Crystallization of an orthogonal resorcinol-anthracene-resorcinol compound 1a (host) from an ester solvent such as alkyl benzoate (guest) affords a 1:2 host-guest adduct 1a·2(ester). An essential aspect of the crystal structures of ethyl, propyl, and isobutyl benzoate adducts (space group, P2₁/n) and also that of methyl benzoate adduct (C2/c) is an extensive hydrogen-bonded network of host 1a, leading to a molecular sheet composed of hydrogen-bonded polyresorcinol chains and anthracene columns. This network generates well-defined, cyclophane-like supramolecular cavities, which incorporate two alkyl benzoate molecules in a highly selective manner via a combination of essential host-guest hydrogen-bonding and what may be called the cavity-packing effect. The selectivity factor between methyl benzoate (the lowest-affinity guest) and isobutyl benzoate (the highest-affinity guest) is 1:70 under competitive conditions. The actual geometry of the cavity is somehow dependent on and hence induced-fit adjustable to the guest structures by manipulating the intramolecular (anthracene-resorcinol dihedral angle) and intermolecular conformation (tilt angle between two hydrogen-bonded resorcinol rings) of compound 1a as well as the sheet-to-sheet distance. The adducts 1a·2(guest) can also be obtained by solid-state guest-exchange or guest-binding, respectively, using a preformed adduct or guest-free apohost dipped in an appropriate guest solvent. The methyl benzoate adducts obtained in these ways exhibit the same X-ray powder diffraction pattern as the genuine single-crystal obtained by direct crystallization of host 1a from methyl benzoate. Thus, even internal supramolecular cavities maintained by the hydrogen-bonded network are readily accessible to molecules in bulk solution. In addition, they undergo an induced-fit adjustment to a guest molecule newly added by the guest-exchange or the guest-binding process, during which the crystallinity is maintained.

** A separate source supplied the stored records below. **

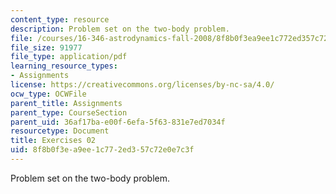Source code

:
 ```yaml
---
content_type: resource
description: Problem set on the two-body problem.
file: /courses/16-346-astrodynamics-fall-2008/8f8b0f3ea9ee1c772ed357c72e0e7c3f_ex_02.pdf
file_size: 91977
file_type: application/pdf
learning_resource_types:
- Assignments
license: https://creativecommons.org/licenses/by-nc-sa/4.0/
ocw_type: OCWFile
parent_title: Assignments
parent_type: CourseSection
parent_uid: 36af17ba-e00f-6efa-5f63-831e7ed7034f
resourcetype: Document
title: Exercises 02
uid: 8f8b0f3e-a9ee-1c77-2ed3-57c72e0e7c3f
---
```

Problem set on the two-body problem.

The potential use of symmetrical and divergent multiple hydrogen-bonding sites with an orthogonal aromatic spacer (orthogonal aromatic-triad strategy) is discussed in terms of a tool to construct a new class of porous organic crystals that show novel molecular recognition, crystalline-state guest-binding, and crystalline-phase molecular alignment properties.